* [Exercise brief] Your task is to give the entries back exactly, leaving nothing out.

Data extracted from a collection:
------

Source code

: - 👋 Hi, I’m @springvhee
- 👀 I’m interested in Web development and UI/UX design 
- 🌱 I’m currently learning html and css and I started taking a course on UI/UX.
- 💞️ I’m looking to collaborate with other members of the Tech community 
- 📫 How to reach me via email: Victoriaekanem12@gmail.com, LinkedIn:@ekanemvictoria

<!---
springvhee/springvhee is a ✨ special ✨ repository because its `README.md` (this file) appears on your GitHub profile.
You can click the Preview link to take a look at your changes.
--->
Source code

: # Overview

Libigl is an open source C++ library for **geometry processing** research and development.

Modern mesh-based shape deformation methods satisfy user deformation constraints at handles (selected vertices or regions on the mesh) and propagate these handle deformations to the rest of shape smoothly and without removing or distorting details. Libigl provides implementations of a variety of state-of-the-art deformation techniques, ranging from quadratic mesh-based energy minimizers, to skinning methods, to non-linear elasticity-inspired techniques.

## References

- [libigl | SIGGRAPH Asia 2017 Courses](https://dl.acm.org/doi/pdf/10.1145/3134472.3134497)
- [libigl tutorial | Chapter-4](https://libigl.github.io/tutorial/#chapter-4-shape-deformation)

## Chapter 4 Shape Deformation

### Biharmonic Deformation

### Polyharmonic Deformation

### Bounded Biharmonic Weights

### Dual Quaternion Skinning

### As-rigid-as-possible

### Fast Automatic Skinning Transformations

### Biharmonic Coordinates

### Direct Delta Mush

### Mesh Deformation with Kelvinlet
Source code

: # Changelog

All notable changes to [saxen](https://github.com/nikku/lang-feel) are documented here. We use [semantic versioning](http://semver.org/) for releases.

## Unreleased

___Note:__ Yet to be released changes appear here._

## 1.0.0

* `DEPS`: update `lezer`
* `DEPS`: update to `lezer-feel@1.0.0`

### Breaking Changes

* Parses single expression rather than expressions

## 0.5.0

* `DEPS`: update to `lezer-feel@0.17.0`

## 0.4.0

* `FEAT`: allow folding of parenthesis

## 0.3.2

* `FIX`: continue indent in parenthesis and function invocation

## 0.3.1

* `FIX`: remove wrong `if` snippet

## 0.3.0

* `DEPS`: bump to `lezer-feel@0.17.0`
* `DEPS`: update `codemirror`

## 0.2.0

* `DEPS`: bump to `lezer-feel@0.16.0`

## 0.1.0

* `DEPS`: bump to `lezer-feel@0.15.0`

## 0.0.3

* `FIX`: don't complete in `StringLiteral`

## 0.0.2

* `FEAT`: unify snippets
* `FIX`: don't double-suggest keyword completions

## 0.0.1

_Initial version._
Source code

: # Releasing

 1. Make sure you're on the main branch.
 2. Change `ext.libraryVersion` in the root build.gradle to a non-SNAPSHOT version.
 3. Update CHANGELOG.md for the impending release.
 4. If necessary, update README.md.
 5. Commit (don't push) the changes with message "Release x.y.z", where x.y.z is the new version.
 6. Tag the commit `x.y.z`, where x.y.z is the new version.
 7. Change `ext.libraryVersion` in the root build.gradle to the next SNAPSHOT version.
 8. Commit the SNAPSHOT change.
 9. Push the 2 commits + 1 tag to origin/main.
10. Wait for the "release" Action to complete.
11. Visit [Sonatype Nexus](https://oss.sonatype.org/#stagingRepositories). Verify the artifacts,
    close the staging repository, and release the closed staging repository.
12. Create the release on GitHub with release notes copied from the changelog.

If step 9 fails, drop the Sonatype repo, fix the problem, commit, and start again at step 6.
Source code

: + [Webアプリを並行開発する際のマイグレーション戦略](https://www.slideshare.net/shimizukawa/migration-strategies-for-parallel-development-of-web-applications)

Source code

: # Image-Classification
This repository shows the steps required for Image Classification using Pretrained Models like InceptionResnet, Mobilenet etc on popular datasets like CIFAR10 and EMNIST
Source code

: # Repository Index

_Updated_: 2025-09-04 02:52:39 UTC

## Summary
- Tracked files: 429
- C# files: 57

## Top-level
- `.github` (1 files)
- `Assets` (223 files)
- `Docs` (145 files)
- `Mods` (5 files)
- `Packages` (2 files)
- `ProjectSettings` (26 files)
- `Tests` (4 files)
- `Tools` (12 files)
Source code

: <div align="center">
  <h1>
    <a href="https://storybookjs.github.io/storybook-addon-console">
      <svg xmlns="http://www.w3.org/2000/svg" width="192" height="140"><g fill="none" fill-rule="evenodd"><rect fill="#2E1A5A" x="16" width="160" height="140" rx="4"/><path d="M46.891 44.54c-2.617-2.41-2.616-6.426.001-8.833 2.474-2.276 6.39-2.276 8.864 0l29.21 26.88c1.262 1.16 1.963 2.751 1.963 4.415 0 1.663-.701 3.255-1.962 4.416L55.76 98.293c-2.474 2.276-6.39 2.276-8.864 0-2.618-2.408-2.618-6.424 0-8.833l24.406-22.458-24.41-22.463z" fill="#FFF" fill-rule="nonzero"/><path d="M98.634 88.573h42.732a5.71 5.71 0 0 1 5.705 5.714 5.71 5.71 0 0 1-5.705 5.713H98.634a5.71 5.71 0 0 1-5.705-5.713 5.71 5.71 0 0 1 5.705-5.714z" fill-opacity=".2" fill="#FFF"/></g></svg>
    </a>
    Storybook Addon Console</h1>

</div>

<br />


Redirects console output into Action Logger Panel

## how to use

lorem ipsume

------

* [Expected answer]
Source code

: - 👋 Hi, I’m @springvhee
- 👀 I’m interested in Web development and UI/UX design 
- 🌱 I’m currently learning html and css and I started taking a course on UI/UX.
- 💞️ I’m looking to collaborate with other members of the Tech community 
- 📫 How to reach me via email: Victoriaekanem12@gmail.com, LinkedIn:@ekanemvictoria

<!---
springvhee/springvhee is a ✨ special ✨ repository because its `README.md` (this file) appears on your GitHub profile.
You can click the Preview link to take a look at your changes.
--->
Source code

: # Overview

Libigl is an open source C++ library for **geometry processing** research and development.

Modern mesh-based shape deformation methods satisfy user deformation constraints at handles (selected vertices or regions on the mesh) and propagate these handle deformations to the rest of shape smoothly and without removing or distorting details. Libigl provides implementations of a variety of state-of-the-art deformation techniques, ranging from quadratic mesh-based energy minimizers, to skinning methods, to non-linear elasticity-inspired techniques.

## References

- [libigl | SIGGRAPH Asia 2017 Courses](https://dl.acm.org/doi/pdf/10.1145/3134472.3134497)
- [libigl tutorial | Chapter-4](https://libigl.github.io/tutorial/#chapter-4-shape-deformation)

## Chapter 4 Shape Deformation

### Biharmonic Deformation

### Polyharmonic Deformation

### Bounded Biharmonic Weights

### Dual Quaternion Skinning

### As-rigid-as-possible

### Fast Automatic Skinning Transformations

### Biharmonic Coordinates

### Direct Delta Mush

### Mesh Deformation with Kelvinlet
Source code

: # Changelog

All notable changes to [saxen](https://github.com/nikku/lang-feel) are documented here. We use [semantic versioning](http://semver.org/) for releases.

## Unreleased

___Note:__ Yet to be released changes appear here._

## 1.0.0

* `DEPS`: update `lezer`
* `DEPS`: update to `lezer-feel@1.0.0`

### Breaking Changes

* Parses single expression rather than expressions

## 0.5.0

* `DEPS`: update to `lezer-feel@0.17.0`

## 0.4.0

* `FEAT`: allow folding of parenthesis

## 0.3.2

* `FIX`: continue indent in parenthesis and function invocation

## 0.3.1

* `FIX`: remove wrong `if` snippet

## 0.3.0

* `DEPS`: bump to `lezer-feel@0.17.0`
* `DEPS`: update `codemirror`

## 0.2.0

* `DEPS`: bump to `lezer-feel@0.16.0`

## 0.1.0

* `DEPS`: bump to `lezer-feel@0.15.0`

## 0.0.3

* `FIX`: don't complete in `StringLiteral`

## 0.0.2

* `FEAT`: unify snippets
* `FIX`: don't double-suggest keyword completions

## 0.0.1

_Initial version._
Source code

: # Releasing

 1. Make sure you're on the main branch.
 2. Change `ext.libraryVersion` in the root build.gradle to a non-SNAPSHOT version.
 3. Update CHANGELOG.md for the impending release.
 4. If necessary, update README.md.
 5. Commit (don't push) the changes with message "Release x.y.z", where x.y.z is the new version.
 6. Tag the commit `x.y.z`, where x.y.z is the new version.
 7. Change `ext.libraryVersion` in the root build.gradle to the next SNAPSHOT version.
 8. Commit the SNAPSHOT change.
 9. Push the 2 commits + 1 tag to origin/main.
10. Wait for the "release" Action to complete.
11. Visit [Sonatype Nexus](https://oss.sonatype.org/#stagingRepositories). Verify the artifacts,
    close the staging repository, and release the closed staging repository.
12. Create the release on GitHub with release notes copied from the changelog.

If step 9 fails, drop the Sonatype repo, fix the problem, commit, and start again at step 6.
Source code

: + [Webアプリを並行開発する際のマイグレーション戦略](https://www.slideshare.net/shimizukawa/migration-strategies-for-parallel-development-of-web-applications)

Source code

: # Image-Classification
This repository shows the steps required for Image Classification using Pretrained Models like InceptionResnet, Mobilenet etc on popular datasets like CIFAR10 and EMNIST
Source code

: # Repository Index

_Updated_: 2025-09-04 02:52:39 UTC

## Summary
- Tracked files: 429
- C# files: 57

## Top-level
- `.github` (1 files)
- `Assets` (223 files)
- `Docs` (145 files)
- `Mods` (5 files)
- `Packages` (2 files)
- `ProjectSettings` (26 files)
- `Tests` (4 files)
- `Tools` (12 files)
Source code

: <div align="center">
  <h1>
    <a href="https://storybookjs.github.io/storybook-addon-console">
      <svg xmlns="http://www.w3.org/2000/svg" width="192" height="140"><g fill="none" fill-rule="evenodd"><rect fill="#2E1A5A" x="16" width="160" height="140" rx="4"/><path d="M46.891 44.54c-2.617-2.41-2.616-6.426.001-8.833 2.474-2.276 6.39-2.276 8.864 0l29.21 26.88c1.262 1.16 1.963 2.751 1.963 4.415 0 1.663-.701 3.255-1.962 4.416L55.76 98.293c-2.474 2.276-6.39 2.276-8.864 0-2.618-2.408-2.618-6.424 0-8.833l24.406-22.458-24.41-22.463z" fill="#FFF" fill-rule="nonzero"/><path d="M98.634 88.573h42.732a5.71 5.71 0 0 1 5.705 5.714 5.71 5.71 0 0 1-5.705 5.713H98.634a5.71 5.71 0 0 1-5.705-5.713 5.71 5.71 0 0 1 5.705-5.714z" fill-opacity=".2" fill="#FFF"/></g></svg>
    </a>
    Storybook Addon Console</h1>

</div>

<br />


Redirects console output into Action Logger Panel

## how to use

lorem ipsume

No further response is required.